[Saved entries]
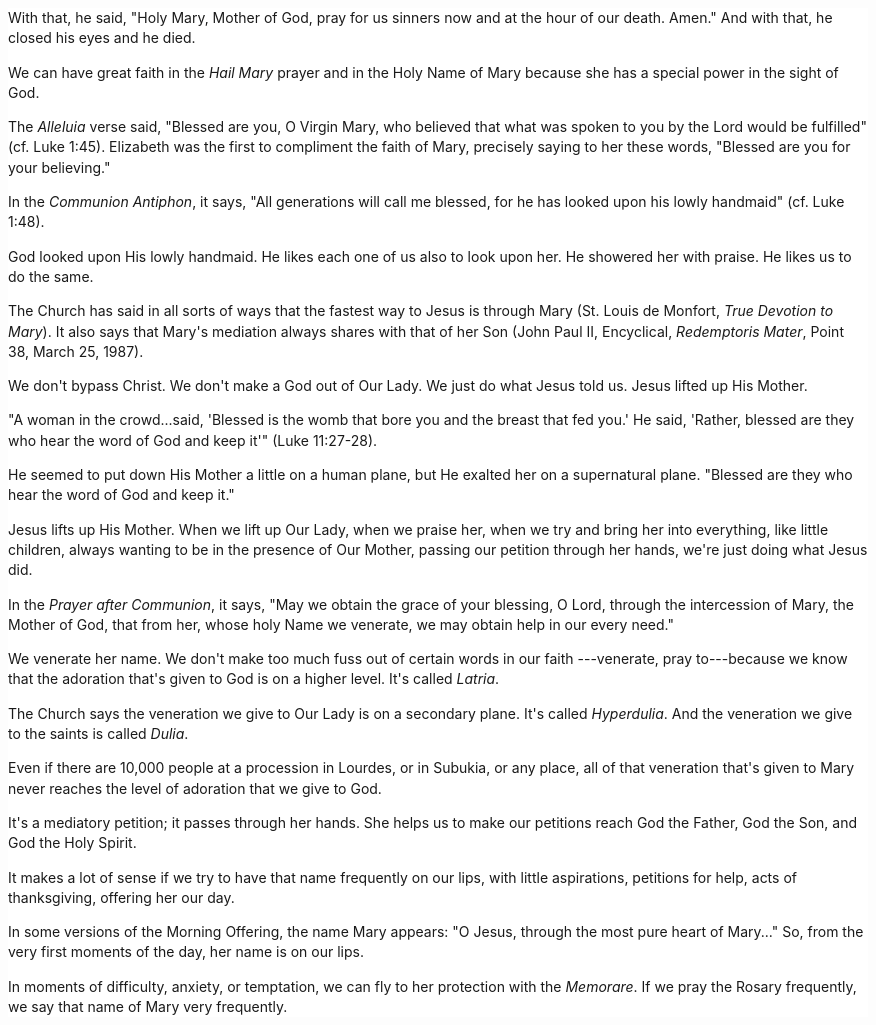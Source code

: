 With that, he said, "Holy Mary, Mother of God, pray for us sinners now and at the hour of our death. Amen." And with that, he closed his eyes and he died.

We can have great faith in the *Hail Mary* prayer and in the Holy Name of Mary because she has a special power in the sight of God.

The *Alleluia* verse said, "Blessed are you, O Virgin Mary, who believed that what was spoken to you by the Lord would be fulfilled" (cf. Luke 1:45). Elizabeth was the first to compliment the faith of Mary, precisely saying to her these words, "Blessed are you for your believing."

In the *Communion Antiphon*, it says, "All generations will call me blessed, for he has looked upon his lowly handmaid" (cf. Luke 1:48).

God looked upon His lowly handmaid. He likes each one of us also to look upon her. He showered her with praise. He likes us to do the same.

The Church has said in all sorts of ways that the fastest way to Jesus is through Mary (St. Louis de Monfort, *True Devotion to Mary*). It also says that Mary\'s mediation always shares with that of her Son (John Paul II, Encyclical, *Redemptoris Mater*, Point 38, March 25, 1987).

We don\'t bypass Christ. We don\'t make a God out of Our Lady. We just do what Jesus told us. Jesus lifted up His Mother.

"A woman in the crowd...said, 'Blessed is the womb that bore you and the breast that fed you.' He said, 'Rather, blessed are they who hear the word of God and keep it'" (Luke 11:27-28).

He seemed to put down His Mother a little on a human plane, but He exalted her on a supernatural plane. "Blessed are they who hear the word of God and keep it."

Jesus lifts up His Mother. When we lift up Our Lady, when we praise her, when we try and bring her into everything, like little children, always wanting to be in the presence of Our Mother, passing our petition through her hands, we\'re just doing what Jesus did.

In the *Prayer after Communion*, it says, "May we obtain the grace of your blessing, O Lord, through the intercession of Mary, the Mother of God, that from her, whose holy Name we venerate, we may obtain help in our every need."

We venerate her name. We don\'t make too much fuss out of certain words in our faith ---venerate, pray to---because we know that the adoration that\'s given to God is on a higher level. It\'s called *Latria*.

The Church says the veneration we give to Our Lady is on a secondary plane. It\'s called *Hyperdulia*. And the veneration we give to the saints is called *Dulia*.

Even if there are 10,000 people at a procession in Lourdes, or in Subukia, or any place, all of that veneration that\'s given to Mary never reaches the level of adoration that we give to God.

It\'s a mediatory petition; it passes through her hands. She helps us to make our petitions reach God the Father, God the Son, and God the Holy Spirit.

It makes a lot of sense if we try to have that name frequently on our lips, with little aspirations, petitions for help, acts of thanksgiving, offering her our day.

In some versions of the Morning Offering, the name Mary appears: "O Jesus, through the most pure heart of Mary\..." So, from the very first moments of the day, her name is on our lips.

In moments of difficulty, anxiety, or temptation, we can fly to her protection with the *Memorare*. If we pray the Rosary frequently, we say that name of Mary very frequently.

*Instructions to follow:* Filter the records above, keeping each line that contains the word "words".

*Exercise output:*
The *Alleluia* verse said, "Blessed are you, O Virgin Mary, who believed that what was spoken to you by the Lord would be fulfilled" (cf. Luke 1:45). Elizabeth was the first to compliment the faith of Mary, precisely saying to her these words, "Blessed are you for your believing."
We venerate her name. We don\'t make too much fuss out of certain words in our faith ---venerate, pray to---because we know that the adoration that\'s given to God is on a higher level. It\'s called *Latria*.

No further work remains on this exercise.